The purchase of Alcan businesses in February 2010 cost Amcor around US$1,948 m as it acquired flexible food packaging businesses in Europe, North America and Asia, in addition to Alcan’s global businesses in pharmaceutical and tobacco packaging.
Last year also saw Amcor acquire Ball Plastics Packaging Americas for US$280 million.
Those acquisitions are now bedding in and Amcor is on course to exploit synergies between the new stable-mates worth between AUD200 m and AUD250 m. “Amcor has a strong track record of meeting its targets in this respect,” said Fitch.

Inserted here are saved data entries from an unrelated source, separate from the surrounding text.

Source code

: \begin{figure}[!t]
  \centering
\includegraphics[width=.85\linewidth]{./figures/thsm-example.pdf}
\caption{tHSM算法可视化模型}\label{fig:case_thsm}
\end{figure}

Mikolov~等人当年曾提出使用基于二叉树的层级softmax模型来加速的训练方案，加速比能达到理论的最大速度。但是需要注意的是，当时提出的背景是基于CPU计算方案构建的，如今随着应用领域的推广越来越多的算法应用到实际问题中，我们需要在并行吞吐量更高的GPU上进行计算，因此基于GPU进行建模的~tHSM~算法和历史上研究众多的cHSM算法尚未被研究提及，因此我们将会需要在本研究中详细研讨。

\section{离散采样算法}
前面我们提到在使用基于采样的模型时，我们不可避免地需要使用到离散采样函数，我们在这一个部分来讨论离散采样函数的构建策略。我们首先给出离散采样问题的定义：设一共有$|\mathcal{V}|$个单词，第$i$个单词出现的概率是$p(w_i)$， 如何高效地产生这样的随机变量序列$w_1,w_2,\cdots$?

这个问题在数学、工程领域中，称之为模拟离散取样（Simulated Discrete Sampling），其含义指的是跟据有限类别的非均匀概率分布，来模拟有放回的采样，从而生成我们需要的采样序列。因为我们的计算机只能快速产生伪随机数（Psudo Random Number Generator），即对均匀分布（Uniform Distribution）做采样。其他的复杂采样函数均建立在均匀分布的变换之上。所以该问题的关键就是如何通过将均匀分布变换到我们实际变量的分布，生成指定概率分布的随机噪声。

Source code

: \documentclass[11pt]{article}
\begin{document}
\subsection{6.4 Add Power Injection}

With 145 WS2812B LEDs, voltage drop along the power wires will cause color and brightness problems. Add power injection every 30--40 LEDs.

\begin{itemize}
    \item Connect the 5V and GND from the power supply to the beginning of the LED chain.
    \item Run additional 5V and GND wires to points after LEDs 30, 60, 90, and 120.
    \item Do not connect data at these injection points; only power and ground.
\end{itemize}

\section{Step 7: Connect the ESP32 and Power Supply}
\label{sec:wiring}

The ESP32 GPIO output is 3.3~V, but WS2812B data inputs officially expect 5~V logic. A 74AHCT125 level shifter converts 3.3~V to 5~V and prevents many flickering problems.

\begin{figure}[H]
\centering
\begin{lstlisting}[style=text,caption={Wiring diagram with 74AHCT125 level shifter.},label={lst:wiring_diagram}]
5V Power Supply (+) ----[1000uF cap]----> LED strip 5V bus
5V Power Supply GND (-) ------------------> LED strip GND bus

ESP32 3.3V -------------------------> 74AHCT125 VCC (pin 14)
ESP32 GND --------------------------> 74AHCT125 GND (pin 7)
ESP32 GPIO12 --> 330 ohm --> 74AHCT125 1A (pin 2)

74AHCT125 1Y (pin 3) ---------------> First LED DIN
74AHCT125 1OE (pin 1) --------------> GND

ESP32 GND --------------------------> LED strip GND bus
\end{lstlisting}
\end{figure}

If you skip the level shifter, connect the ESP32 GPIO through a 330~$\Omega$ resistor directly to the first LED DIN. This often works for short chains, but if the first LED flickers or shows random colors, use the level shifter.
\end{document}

Fitch also said that Amcor's operating cash flows have remained stable despite “recent adverse cyclical impact to some of its businesses”, such as volatile raw material prices and the consequences of flooding in Australia: “Its diverse geographic footprint dampens the volatility of its operating cash flows from the effects of country-specific slowdowns.”
On a slightly more cautionary note, these positives are counterbalanced by Amcor's acquisitive growth strategy, relatively high dividend payout ratio and the commodity nature of its carbonated and soft drinks (CSDW) segment, which all add to the group’s overall perceived credit risk.
Legacy CSDW volumes and margins have been on the slide as customers increasingly opt for self- manufacturing.
Fitch noted that Amcor intends to disinvest the CSDW segment, which accounts for less than 15 per cent of group earnings (EBITDA), in favour of the more profitable custom packaging segment.